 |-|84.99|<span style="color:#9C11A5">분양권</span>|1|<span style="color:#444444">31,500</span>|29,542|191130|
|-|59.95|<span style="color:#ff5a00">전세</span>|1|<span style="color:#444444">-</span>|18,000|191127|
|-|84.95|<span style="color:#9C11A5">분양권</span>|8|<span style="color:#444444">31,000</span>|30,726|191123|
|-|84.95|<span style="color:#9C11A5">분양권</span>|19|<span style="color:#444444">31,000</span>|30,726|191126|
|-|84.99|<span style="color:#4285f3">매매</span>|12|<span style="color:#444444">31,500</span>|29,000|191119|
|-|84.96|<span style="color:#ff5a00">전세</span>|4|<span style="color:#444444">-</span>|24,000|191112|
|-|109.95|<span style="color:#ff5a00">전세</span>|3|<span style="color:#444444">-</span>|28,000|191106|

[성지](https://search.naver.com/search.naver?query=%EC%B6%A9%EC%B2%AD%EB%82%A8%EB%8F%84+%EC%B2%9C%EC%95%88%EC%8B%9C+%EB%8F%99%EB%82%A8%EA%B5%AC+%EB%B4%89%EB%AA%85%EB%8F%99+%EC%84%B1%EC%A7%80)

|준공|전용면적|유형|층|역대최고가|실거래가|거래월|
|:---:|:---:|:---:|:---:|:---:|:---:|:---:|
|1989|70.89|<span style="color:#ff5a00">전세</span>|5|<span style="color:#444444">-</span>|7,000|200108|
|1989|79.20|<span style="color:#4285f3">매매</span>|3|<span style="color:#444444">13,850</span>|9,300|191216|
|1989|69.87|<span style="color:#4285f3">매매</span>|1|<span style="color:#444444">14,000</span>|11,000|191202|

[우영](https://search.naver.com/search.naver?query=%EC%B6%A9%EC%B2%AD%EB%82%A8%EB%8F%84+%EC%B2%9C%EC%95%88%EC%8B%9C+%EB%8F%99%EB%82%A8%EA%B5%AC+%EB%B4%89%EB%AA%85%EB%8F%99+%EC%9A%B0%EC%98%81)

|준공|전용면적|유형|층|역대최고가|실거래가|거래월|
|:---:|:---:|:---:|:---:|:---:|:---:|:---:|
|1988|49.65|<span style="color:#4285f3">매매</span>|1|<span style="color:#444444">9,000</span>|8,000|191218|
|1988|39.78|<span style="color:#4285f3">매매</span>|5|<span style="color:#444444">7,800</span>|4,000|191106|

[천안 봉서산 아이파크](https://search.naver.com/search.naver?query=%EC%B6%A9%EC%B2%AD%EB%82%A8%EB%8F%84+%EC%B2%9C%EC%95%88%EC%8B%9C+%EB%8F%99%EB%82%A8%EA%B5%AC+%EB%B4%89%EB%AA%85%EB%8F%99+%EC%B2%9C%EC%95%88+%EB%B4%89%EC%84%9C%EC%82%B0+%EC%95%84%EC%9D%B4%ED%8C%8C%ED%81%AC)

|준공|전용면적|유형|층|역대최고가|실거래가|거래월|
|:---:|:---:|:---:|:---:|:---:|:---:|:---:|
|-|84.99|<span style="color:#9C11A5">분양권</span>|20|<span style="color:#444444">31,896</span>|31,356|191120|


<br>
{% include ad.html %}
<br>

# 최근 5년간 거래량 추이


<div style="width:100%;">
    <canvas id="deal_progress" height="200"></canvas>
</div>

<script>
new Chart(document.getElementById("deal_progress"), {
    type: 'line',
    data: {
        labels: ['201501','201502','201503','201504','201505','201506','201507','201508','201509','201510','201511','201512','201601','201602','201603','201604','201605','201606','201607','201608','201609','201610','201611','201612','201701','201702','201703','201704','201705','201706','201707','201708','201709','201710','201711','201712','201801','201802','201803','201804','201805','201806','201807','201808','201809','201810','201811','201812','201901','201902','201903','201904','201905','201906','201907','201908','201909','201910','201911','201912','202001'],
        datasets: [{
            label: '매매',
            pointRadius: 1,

● ● ● ● ●

▶ **Activity**: Write out the whole listing once more, exactly as it reads.

▶ **Task answer**:
 |-|84.99|<span style="color:#9C11A5">분양권</span>|1|<span style="color:#444444">31,500</span>|29,542|191130|
|-|59.95|<span style="color:#ff5a00">전세</span>|1|<span style="color:#444444">-</span>|18,000|191127|
|-|84.95|<span style="color:#9C11A5">분양권</span>|8|<span style="color:#444444">31,000</span>|30,726|191123|
|-|84.95|<span style="color:#9C11A5">분양권</span>|19|<span style="color:#444444">31,000</span>|30,726|191126|
|-|84.99|<span style="color:#4285f3">매매</span>|12|<span style="color:#444444">31,500</span>|29,000|191119|
|-|84.96|<span style="color:#ff5a00">전세</span>|4|<span style="color:#444444">-</span>|24,000|191112|
|-|109.95|<span style="color:#ff5a00">전세</span>|3|<span style="color:#444444">-</span>|28,000|191106|

[성지](https://search.naver.com/search.naver?query=%EC%B6%A9%EC%B2%AD%EB%82%A8%EB%8F%84+%EC%B2%9C%EC%95%88%EC%8B%9C+%EB%8F%99%EB%82%A8%EA%B5%AC+%EB%B4%89%EB%AA%85%EB%8F%99+%EC%84%B1%EC%A7%80)

|준공|전용면적|유형|층|역대최고가|실거래가|거래월|
|:---:|:---:|:---:|:---:|:---:|:---:|:---:|
|1989|70.89|<span style="color:#ff5a00">전세</span>|5|<span style="color:#444444">-</span>|7,000|200108|
|1989|79.20|<span style="color:#4285f3">매매</span>|3|<span style="color:#444444">13,850</span>|9,300|191216|
|1989|69.87|<span style="color:#4285f3">매매</span>|1|<span style="color:#444444">14,000</span>|11,000|191202|

[우영](https://search.naver.com/search.naver?query=%EC%B6%A9%EC%B2%AD%EB%82%A8%EB%8F%84+%EC%B2%9C%EC%95%88%EC%8B%9C+%EB%8F%99%EB%82%A8%EA%B5%AC+%EB%B4%89%EB%AA%85%EB%8F%99+%EC%9A%B0%EC%98%81)

|준공|전용면적|유형|층|역대최고가|실거래가|거래월|
|:---:|:---:|:---:|:---:|:---:|:---:|:---:|
|1988|49.65|<span style="color:#4285f3">매매</span>|1|<span style="color:#444444">9,000</span>|8,000|191218|
|1988|39.78|<span style="color:#4285f3">매매</span>|5|<span style="color:#444444">7,800</span>|4,000|191106|

[천안 봉서산 아이파크](https://search.naver.com/search.naver?query=%EC%B6%A9%EC%B2%AD%EB%82%A8%EB%8F%84+%EC%B2%9C%EC%95%88%EC%8B%9C+%EB%8F%99%EB%82%A8%EA%B5%AC+%EB%B4%89%EB%AA%85%EB%8F%99+%EC%B2%9C%EC%95%88+%EB%B4%89%EC%84%9C%EC%82%B0+%EC%95%84%EC%9D%B4%ED%8C%8C%ED%81%AC)

|준공|전용면적|유형|층|역대최고가|실거래가|거래월|
|:---:|:---:|:---:|:---:|:---:|:---:|:---:|
|-|84.99|<span style="color:#9C11A5">분양권</span>|20|<span style="color:#444444">31,896</span>|31,356|191120|


<br>
{% include ad.html %}
<br>

# 최근 5년간 거래량 추이


<div style="width:100%;">
    <canvas id="deal_progress" height="200"></canvas>
</div>

<script>
new Chart(document.getElementById("deal_progress"), {
    type: 'line',
    data: {
        labels: ['201501','201502','201503','201504','201505','201506','201507','201508','201509','201510','201511','201512','201601','201602','201603','201604','201605','201606','201607','201608','201609','201610','201611','201612','201701','201702','201703','201704','201705','201706','201707','201708','201709','201710','201711','201712','201801','201802','201803','201804','201805','201806','201807','201808','201809','201810','201811','201812','201901','201902','201903','201904','201905','201906','201907','201908','201909','201910','201911','201912','202001'],
        datasets: [{
            label: '매매',
            pointRadius: 1,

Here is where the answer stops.